(Beginning of DATA EXCERPTS)

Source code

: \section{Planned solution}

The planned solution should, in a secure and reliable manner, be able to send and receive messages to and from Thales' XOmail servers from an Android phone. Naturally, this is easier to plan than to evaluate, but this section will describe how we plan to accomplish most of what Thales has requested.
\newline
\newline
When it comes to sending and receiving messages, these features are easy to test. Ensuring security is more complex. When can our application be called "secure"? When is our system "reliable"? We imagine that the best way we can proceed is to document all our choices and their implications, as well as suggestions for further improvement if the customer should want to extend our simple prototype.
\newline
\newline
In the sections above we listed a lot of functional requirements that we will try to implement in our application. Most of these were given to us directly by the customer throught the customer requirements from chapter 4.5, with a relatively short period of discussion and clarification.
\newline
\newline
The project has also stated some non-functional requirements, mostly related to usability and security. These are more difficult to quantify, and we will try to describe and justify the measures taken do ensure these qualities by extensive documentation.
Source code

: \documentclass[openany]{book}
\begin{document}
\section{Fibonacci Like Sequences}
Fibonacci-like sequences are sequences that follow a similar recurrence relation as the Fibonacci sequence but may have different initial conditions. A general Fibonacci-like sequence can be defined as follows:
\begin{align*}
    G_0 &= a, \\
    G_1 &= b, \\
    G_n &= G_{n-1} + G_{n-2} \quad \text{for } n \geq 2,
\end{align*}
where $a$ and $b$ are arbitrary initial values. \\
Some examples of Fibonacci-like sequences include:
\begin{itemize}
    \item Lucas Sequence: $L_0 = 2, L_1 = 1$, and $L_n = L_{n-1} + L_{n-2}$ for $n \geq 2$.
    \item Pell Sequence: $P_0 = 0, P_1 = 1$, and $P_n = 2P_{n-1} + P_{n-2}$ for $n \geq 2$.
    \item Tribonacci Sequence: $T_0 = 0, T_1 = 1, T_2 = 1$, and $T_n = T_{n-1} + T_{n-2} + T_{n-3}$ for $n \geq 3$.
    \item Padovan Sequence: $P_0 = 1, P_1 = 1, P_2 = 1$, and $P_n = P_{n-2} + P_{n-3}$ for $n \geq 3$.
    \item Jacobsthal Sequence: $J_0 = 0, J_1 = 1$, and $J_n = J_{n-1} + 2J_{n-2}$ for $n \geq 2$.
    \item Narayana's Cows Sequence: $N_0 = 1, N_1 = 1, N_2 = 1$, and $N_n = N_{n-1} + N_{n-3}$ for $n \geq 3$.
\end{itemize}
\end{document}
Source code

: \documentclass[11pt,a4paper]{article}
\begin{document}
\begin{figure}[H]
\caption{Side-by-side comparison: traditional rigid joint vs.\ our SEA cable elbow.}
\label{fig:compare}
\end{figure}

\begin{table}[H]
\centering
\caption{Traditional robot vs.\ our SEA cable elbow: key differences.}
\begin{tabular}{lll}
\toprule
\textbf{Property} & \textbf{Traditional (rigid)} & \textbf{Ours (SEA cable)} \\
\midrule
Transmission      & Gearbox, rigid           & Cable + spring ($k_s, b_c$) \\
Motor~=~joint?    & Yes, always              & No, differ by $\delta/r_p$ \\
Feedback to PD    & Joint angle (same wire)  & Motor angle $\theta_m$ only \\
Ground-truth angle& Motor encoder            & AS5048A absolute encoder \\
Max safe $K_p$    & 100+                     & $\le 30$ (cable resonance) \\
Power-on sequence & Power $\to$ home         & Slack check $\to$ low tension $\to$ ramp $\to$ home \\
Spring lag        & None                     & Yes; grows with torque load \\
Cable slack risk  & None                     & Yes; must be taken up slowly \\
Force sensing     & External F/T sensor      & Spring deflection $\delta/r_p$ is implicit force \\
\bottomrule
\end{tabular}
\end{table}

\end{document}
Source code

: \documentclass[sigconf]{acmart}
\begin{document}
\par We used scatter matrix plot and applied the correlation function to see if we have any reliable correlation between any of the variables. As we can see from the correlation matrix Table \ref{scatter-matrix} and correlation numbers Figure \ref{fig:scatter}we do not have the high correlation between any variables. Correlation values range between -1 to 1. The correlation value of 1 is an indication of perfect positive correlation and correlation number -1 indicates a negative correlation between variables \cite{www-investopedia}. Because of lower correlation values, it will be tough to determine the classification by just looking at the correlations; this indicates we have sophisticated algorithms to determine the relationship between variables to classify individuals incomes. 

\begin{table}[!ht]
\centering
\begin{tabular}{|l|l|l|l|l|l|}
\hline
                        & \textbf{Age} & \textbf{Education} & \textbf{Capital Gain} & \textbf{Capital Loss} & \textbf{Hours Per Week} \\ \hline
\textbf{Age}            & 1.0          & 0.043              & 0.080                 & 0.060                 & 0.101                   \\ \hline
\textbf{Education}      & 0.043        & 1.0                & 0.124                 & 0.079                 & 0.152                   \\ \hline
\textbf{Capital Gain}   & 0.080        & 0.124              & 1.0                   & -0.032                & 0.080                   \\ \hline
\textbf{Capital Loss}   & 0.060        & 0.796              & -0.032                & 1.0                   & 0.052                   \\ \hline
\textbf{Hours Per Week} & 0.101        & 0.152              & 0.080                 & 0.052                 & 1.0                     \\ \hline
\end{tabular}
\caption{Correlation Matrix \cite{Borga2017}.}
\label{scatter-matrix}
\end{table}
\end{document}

(End of DATA EXCERPTS)

PROBLEM DETAILS: What is needed is a full, exact copy of the records.

SOLUTION TO THIS TASK:
Source code

: \section{Planned solution}

The planned solution should, in a secure and reliable manner, be able to send and receive messages to and from Thales' XOmail servers from an Android phone. Naturally, this is easier to plan than to evaluate, but this section will describe how we plan to accomplish most of what Thales has requested.
\newline
\newline
When it comes to sending and receiving messages, these features are easy to test. Ensuring security is more complex. When can our application be called "secure"? When is our system "reliable"? We imagine that the best way we can proceed is to document all our choices and their implications, as well as suggestions for further improvement if the customer should want to extend our simple prototype.
\newline
\newline
In the sections above we listed a lot of functional requirements that we will try to implement in our application. Most of these were given to us directly by the customer throught the customer requirements from chapter 4.5, with a relatively short period of discussion and clarification.
\newline
\newline
The project has also stated some non-functional requirements, mostly related to usability and security. These are more difficult to quantify, and we will try to describe and justify the measures taken do ensure these qualities by extensive documentation.
Source code

: \documentclass[openany]{book}
\begin{document}
\section{Fibonacci Like Sequences}
Fibonacci-like sequences are sequences that follow a similar recurrence relation as the Fibonacci sequence but may have different initial conditions. A general Fibonacci-like sequence can be defined as follows:
\begin{align*}
    G_0 &= a, \\
    G_1 &= b, \\
    G_n &= G_{n-1} + G_{n-2} \quad \text{for } n \geq 2,
\end{align*}
where $a$ and $b$ are arbitrary initial values. \\
Some examples of Fibonacci-like sequences include:
\begin{itemize}
    \item Lucas Sequence: $L_0 = 2, L_1 = 1$, and $L_n = L_{n-1} + L_{n-2}$ for $n \geq 2$.
    \item Pell Sequence: $P_0 = 0, P_1 = 1$, and $P_n = 2P_{n-1} + P_{n-2}$ for $n \geq 2$.
    \item Tribonacci Sequence: $T_0 = 0, T_1 = 1, T_2 = 1$, and $T_n = T_{n-1} + T_{n-2} + T_{n-3}$ for $n \geq 3$.
    \item Padovan Sequence: $P_0 = 1, P_1 = 1, P_2 = 1$, and $P_n = P_{n-2} + P_{n-3}$ for $n \geq 3$.
    \item Jacobsthal Sequence: $J_0 = 0, J_1 = 1$, and $J_n = J_{n-1} + 2J_{n-2}$ for $n \geq 2$.
    \item Narayana's Cows Sequence: $N_0 = 1, N_1 = 1, N_2 = 1$, and $N_n = N_{n-1} + N_{n-3}$ for $n \geq 3$.
\end{itemize}
\end{document}
Source code

: \documentclass[11pt,a4paper]{article}
\begin{document}
\begin{figure}[H]
\caption{Side-by-side comparison: traditional rigid joint vs.\ our SEA cable elbow.}
\label{fig:compare}
\end{figure}

\begin{table}[H]
\centering
\caption{Traditional robot vs.\ our SEA cable elbow: key differences.}
\begin{tabular}{lll}
\toprule
\textbf{Property} & \textbf{Traditional (rigid)} & \textbf{Ours (SEA cable)} \\
\midrule
Transmission      & Gearbox, rigid           & Cable + spring ($k_s, b_c$) \\
Motor~=~joint?    & Yes, always              & No, differ by $\delta/r_p$ \\
Feedback to PD    & Joint angle (same wire)  & Motor angle $\theta_m$ only \\
Ground-truth angle& Motor encoder            & AS5048A absolute encoder \\
Max safe $K_p$    & 100+                     & $\le 30$ (cable resonance) \\
Power-on sequence & Power $\to$ home         & Slack check $\to$ low tension $\to$ ramp $\to$ home \\
Spring lag        & None                     & Yes; grows with torque load \\
Cable slack risk  & None                     & Yes; must be taken up slowly \\
Force sensing     & External F/T sensor      & Spring deflection $\delta/r_p$ is implicit force \\
\bottomrule
\end{tabular}
\end{table}

\end{document}
Source code

: \documentclass[sigconf]{acmart}
\begin{document}
\par We used scatter matrix plot and applied the correlation function to see if we have any reliable correlation between any of the variables. As we can see from the correlation matrix Table \ref{scatter-matrix} and correlation numbers Figure \ref{fig:scatter}we do not have the high correlation between any variables. Correlation values range between -1 to 1. The correlation value of 1 is an indication of perfect positive correlation and correlation number -1 indicates a negative correlation between variables \cite{www-investopedia}. Because of lower correlation values, it will be tough to determine the classification by just looking at the correlations; this indicates we have sophisticated algorithms to determine the relationship between variables to classify individuals incomes. 

\begin{table}[!ht]
\centering
\begin{tabular}{|l|l|l|l|l|l|}
\hline
                        & \textbf{Age} & \textbf{Education} & \textbf{Capital Gain} & \textbf{Capital Loss} & \textbf{Hours Per Week} \\ \hline
\textbf{Age}            & 1.0          & 0.043              & 0.080                 & 0.060                 & 0.101                   \\ \hline
\textbf{Education}      & 0.043        & 1.0                & 0.124                 & 0.079                 & 0.152                   \\ \hline
\textbf{Capital Gain}   & 0.080        & 0.124              & 1.0                   & -0.032                & 0.080                   \\ \hline
\textbf{Capital Loss}   & 0.060        & 0.796              & -0.032                & 1.0                   & 0.052                   \\ \hline
\textbf{Hours Per Week} & 0.101        & 0.152              & 0.080                 & 0.052                 & 1.0                     \\ \hline
\end{tabular}
\caption{Correlation Matrix \cite{Borga2017}.}
\label{scatter-matrix}
\end{table}
\end{document}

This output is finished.